When I had just entered teenage, my interest moved from fiction to belief for a while. I read about horoscopes, birth signs, graphology. The fascination remains, but the compulsion to believe them has drifted away, letting fiction slip right back in. In those times, reader, I fancied a graphology reading. Read my own handwriting, analysed that of those around me. One niggle that entered my mind then, stays with me today is the indicator of preference for glory (heights) and that for profoundness (depths). I tried a lot to cheat and tweak my handwriting to incorporate a leaning towards heights, believing that it would help me conjure a drive to earn money and celebrity. But no success. Soon as my cheater self relaxed, the real me emerged, using pen to show a stubborn streak towards depths.
Meanwhile, my fascination has shifted from mountains to seas. I remember feeling exhilarated in the mountain air. I remember enjoying the spring in my steps, the clarity in my being. There is something so fresh in the atoms that gush through your nostrils there, it is infectious. The ocean’s air, however, has something mellow in it.

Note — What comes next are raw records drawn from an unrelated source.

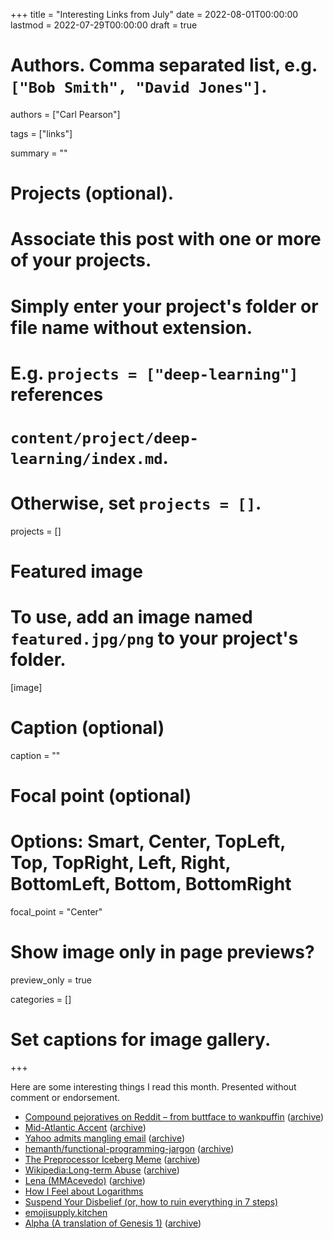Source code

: +++
title = "Interesting Links from July"
date = 2022-08-01T00:00:00
lastmod = 2022-07-29T00:00:00
draft = true

# Authors. Comma separated list, e.g. `["Bob Smith", "David Jones"]`.
authors = ["Carl Pearson"]

tags = ["links"]

summary = ""

# Projects (optional).
#   Associate this post with one or more of your projects.
#   Simply enter your project's folder or file name without extension.
#   E.g. `projects = ["deep-learning"]` references 
#   `content/project/deep-learning/index.md`.
#   Otherwise, set `projects = []`.
projects = []

# Featured image
# To use, add an image named `featured.jpg/png` to your project's folder. 
[image]
  # Caption (optional)
  caption = ""

  # Focal point (optional)
  # Options: Smart, Center, TopLeft, Top, TopRight, Left, Right, BottomLeft, Bottom, BottomRight
  focal_point = "Center"

  # Show image only in page previews?
  preview_only = true


categories = []

# Set captions for image gallery.


+++

Here are some interesting things I read this month.
Presented without comment or endorsement.

* [Compound pejoratives on Reddit – from buttface to wankpuffin][1] ([archive][1w])
* [Mid-Atlantic Accent][2] ([archive][2w])
* [Yahoo admits mangling email][3] ([archive][3w])
* [hemanth/functional-programming-jargon][4] ([archive][4w])
* [The Preprocessor Iceberg Meme][5] ([archive][5w])
* [Wikipedia:Long-term Abuse][6] ([archive][6w])
* [Lena (MMAcevedo)][7] ([archive][7w])
* [How I Feel about Logarithms][8]
* [Suspend Your Disbelief (or, how to ruin everything in 7 steps)][9]
* [emojisupply.kitchen][10]
* [Alpha (A translation of Genesis 1)][11] ([archive][11w])

[1]: https://unstableontology.com/2022/05/02/on-the-paradox-of-tolerance-in-relation-to-fascism-and-online-content-moderation
[1w]: http://web.archive.org/web/20220702144909/https://unstableontology.com/2022/05/02/on-the-paradox-of-tolerance-in-relation-to-fascism-and-online-content-moderation

[2]: https://en.m.wikipedia.org/wiki/Mid-Atlantic_accent
[2w]: http://web.archive.org/web/20220714175919/http://en.m.wikipedia.org/wiki/Mid-Atlantic_accent

[3]: http://news.bbc.co.uk/2/hi/science/nature/2138014.stm
[3w]: http://web.archive.org/web/20220721011454/http://news.bbc.co.uk/2/hi/science/nature/2138014.stm

[4]: https://github.com/hemanth/functional-programming-jargon 
[4w]: http://web.archive.org/web/20220729163246/https://github.com/hemanth/functional-programming-jargon

[5]: https://jadlevesque.github.io/PPMP-Iceberg/
[5w]: http://web.archive.org/web/20220717103317/https://jadlevesque.github.io/PPMP-Iceberg/

[6]: https://en.wikipedia.org/wiki/Wikipedia:Long-term_abuse
[6w]: http://web.archive.org/web/20220727173524/https://en.wikipedia.org/wiki/Wikipedia:Long-term_abuse

[7]: https://qntm.org/mmacevedo
[7w]: http://web.archive.org/web/20220727095612/https://qntm.org/mmacevedo

[8]: https://youtu.be/N-7tcTIrers

[9]: https://youtu.be/deg1wmYjwtk

[10]: https://emoji.supply/kitchen/

[11]: http://llamasandmystegosaurus.blogspot.com/2017/05/alpha.html
[11w]: http://web.archive.org/web/20220728200951/http://llamasandmystegosaurus.blogspot.com/2017/05/alpha.html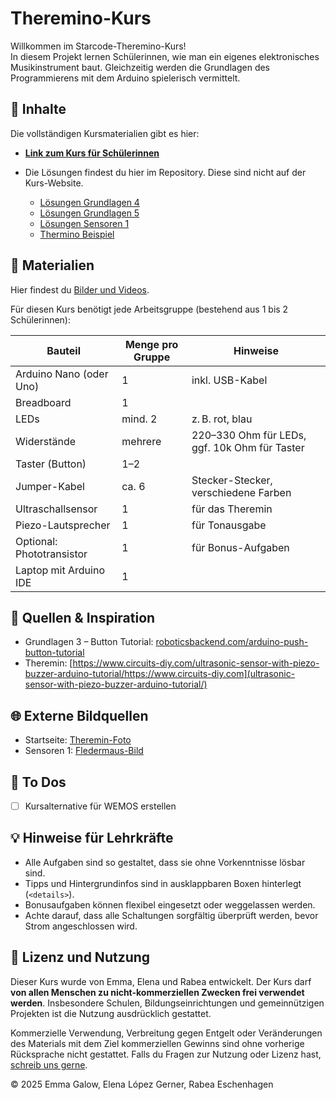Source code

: # Theremino-Kurs

Willkommen im Starcode-Theremino-Kurs!  
In diesem Projekt lernen Schülerinnen, wie man ein eigenes elektronisches Musikinstrument baut. Gleichzeitig werden die Grundlagen des Programmierens mit dem Arduino spielerisch vermittelt.

## 📝 Inhalte

Die vollständigen Kursmaterialien gibt es hier:

- **[Link zum Kurs für Schülerinnen](https://eg-lab.github.io/ThereminoKurs)**

- Die Lösungen findest du hier im Repository. Diese sind nicht auf der Kurs-Website.
  - [Lösungen Grundlagen 4](https://github.com/eg-lab/ThereminoKurs/blob/main/Grundlagen4_loesung.mdn)
  - [Lösungen Grundlagen 5](https://github.com/eg-lab/ThereminoKurs/blob/main/Grundlagen5_loesung.mdn)
  - [Lösungen Sensoren 1](https://github.com/eg-lab/ThereminoKurs/blob/main/Sensoren1_loesungen.mdn)
  - [Thermino Beispiel](https://github.com/eg-lab/ThereminoKurs/blob/main/SC_Theremino.ino)

## 📂 Materialien

Hier findest du [Bilder und Videos](https://adobe.ly/402SNEn).

Für diesen Kurs benötigt jede Arbeitsgruppe (bestehend aus 1 bis 2 Schülerinnen):

| Bauteil                   | Menge pro Gruppe | Hinweise                                      |
|---------------------------|------------------|-----------------------------------------------|
| Arduino Nano (oder Uno)   | 1                | inkl. USB-Kabel                               |
| Breadboard                | 1                |                                               |
| LEDs                      | mind. 2          | z. B. rot, blau                               |
| Widerstände               | mehrere          | 220–330 Ohm für LEDs, ggf. 10k Ohm für Taster |
| Taster (Button)           | 1–2              |                                               |
| Jumper-Kabel              | ca. 6            | Stecker-Stecker, verschiedene Farben        |
| Ultraschallsensor         | 1                | für das Theremin                              |
| Piezo-Lautsprecher        | 1                | für Tonausgabe                                |
| Optional: Phototransistor | 1                | für Bonus-Aufgaben                            |
| Laptop mit Arduino IDE    | 1                |                                               |

## 🔗 Quellen & Inspiration

- Grundlagen 3 – Button Tutorial: [roboticsbackend.com/arduino-push-button-tutorial](https://roboticsbackend.com/arduino-push-button-tutorial/)
- Theremin: [https://www.circuits-diy.com/ultrasonic-sensor-with-piezo-buzzer-arduino-tutorial/https://www.circuits-diy.com](ultrasonic-sensor-with-piezo-buzzer-arduino-tutorial/)

## 🌐 Externe Bildquellen

- Startseite: [Theremin-Foto](https://web.physics.ucsb.edu/~lecturedemonstrations/digital%20photos/Theremin.jpg)
- Sensoren 1: [Fledermaus-Bild](https://nawi-werft.de/bausteine/ultraschallsensor/Bilder/fledermaus.jpg)



## 🚧 To Dos

- [ ] Kursalternative für WEMOS erstellen

## 💡 Hinweise für Lehrkräfte

- Alle Aufgaben sind so gestaltet, dass sie ohne Vorkenntnisse lösbar sind.
- Tipps und Hintergrundinfos sind in ausklappbaren Boxen hinterlegt (`<details>`).
- Bonusaufgaben können flexibel eingesetzt oder weggelassen werden.
- Achte darauf, dass alle Schaltungen sorgfältig überprüft werden, bevor Strom angeschlossen wird.

## 📄 Lizenz und Nutzung

Dieser Kurs wurde von Emma, Elena und Rabea entwickelt. Der Kurs darf **von allen Menschen zu nicht-kommerziellen Zwecken frei verwendet werden**. Insbesondere Schulen, Bildungseinrichtungen und gemeinnützigen Projekten ist die Nutzung ausdrücklich gestattet.

Kommerzielle Verwendung, Verbreitung gegen Entgelt oder Veränderungen des Materials mit dem Ziel kommerziellen Gewinns sind ohne vorherige Rücksprache nicht gestattet. Falls du Fragen zur Nutzung oder Lizenz hast, [schreib uns gerne](tech@starcode.de).

© 2025 Emma Galow, Elena López Gerner, Rabea Eschenhagen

It surrounds you with a wisdom of wordless knowledge. All my travels to the ocean have been more than a decade ago, and I have never lived next to it for more than a day or two. This generous pull, therefore, fascinates me more than the object itself currently. Could it be the depth in it? Could it be the enormity of it that, when imagined, gives me the shivers? I know not.

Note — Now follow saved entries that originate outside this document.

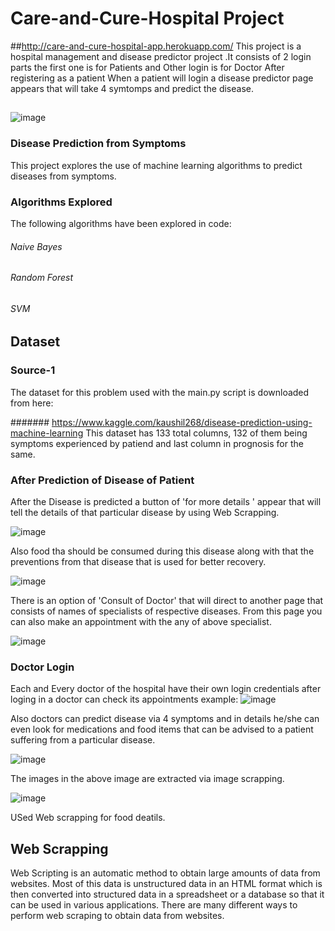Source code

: # Care-and-Cure-Hospital Project
##http://care-and-cure-hospital-app.herokuapp.com/
This project is a hospital management and disease predictor project  .It consists of 2 login parts the first one is for Patients and Other login is for Doctor
After registering as a patient When a patient will login a disease predictor page appears that will take 4 symtomps and predict the disease.
##
![image](https://user-images.githubusercontent.com/55012463/120025811-dcb72f80-c00e-11eb-896a-4f5f6db1a020.png)

### Disease Prediction from Symptoms
This project explores the use of machine learning algorithms to predict diseases from symptoms.

### Algorithms Explored
The following algorithms have been explored in code:
###### Naive Bayes
###### Random Forest
###### SVM

## Dataset
### Source-1
The dataset for this problem used with the main.py script is downloaded from here:

####### https://www.kaggle.com/kaushil268/disease-prediction-using-machine-learning
This dataset has 133 total columns, 132 of them being symptoms experienced by patiend and last column in prognosis for the same.
### After Prediction of Disease of Patient 
After the Disease is predicted a button of  'for more details ' appear that will tell the details of that particular disease by using Web Scrapping.


![image](https://user-images.githubusercontent.com/55012463/120025349-2b17fe80-c00e-11eb-8725-cdcf6615c72c.png)

Also food tha  should be consumed  during this disease along with that the preventions from that disease that is used for better recovery. 


![image](https://user-images.githubusercontent.com/55012463/120025392-3cf9a180-c00e-11eb-9acc-612a287b9d1f.png)

There is an option of 'Consult of Doctor' that will direct to another page that consists of names of specialists of respective diseases. From this page you can also make an appointment with the any of above specialist.


![image](https://user-images.githubusercontent.com/55012463/120025439-4daa1780-c00e-11eb-8eaf-9187bd7c5222.png)

 ### Doctor Login
 Each and Every doctor of the hospital have their own login credentials after loging in a doctor can check its appointments example:
 ![image](https://user-images.githubusercontent.com/55012463/120026505-cf4e7500-c00f-11eb-938a-ab2a5815811b.png)

Also doctors can predict disease via 4 symptoms and in details he/she can even look for medications and food items that can be advised to a patient suffering from a particular disease.

![image](https://user-images.githubusercontent.com/55012463/120026956-6f0c0300-c010-11eb-8255-d02b86867fc8.png)
 
 The images in the above image are extracted via image scrapping. 

![image](https://user-images.githubusercontent.com/55012463/120026988-7501e400-c010-11eb-8ddf-386bb6d8c89b.png)

USed Web scrapping for food deatils.

## Web Scrapping
Web Scripting is an automatic method to obtain large amounts of data from websites. Most of this data is unstructured data in an HTML format which is then converted into structured data in a spreadsheet or a database so that it can be used in various applications. There are many different ways to perform web scraping to obtain data from websites.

When I was 10, I shared a science project with my friend. It was about the deep sea fish. Their colours, their ugliness, their beauty has stayed in my mind since then. The science project didn’t bring us accolades, but it gave me a resident object of admiration. Their adaptation to make up for the lack of sunlight is awesome. And motivating, too. But they are too distant for a mere, very-sunned person like me. The waters they swim under is what I see, visualise and crave. And also the shore that contains them.
I talk from the perspective of a newling. A nobody, if you will; I have little experience of this vast creature, after all. But by that very fact, I become a neutral appreciator, and that delights me. I can look at the videos and pictures of those rippling, surging, heaving waters and allow their vastness to completely surround me, just for bit, in my mind. And become breathless, just as I am now.
Someday, I will discover what it is to live with this creature. I know I will. Until then, I am going to dream of the depths that it nurses in its belly, and the heights that it leaps to.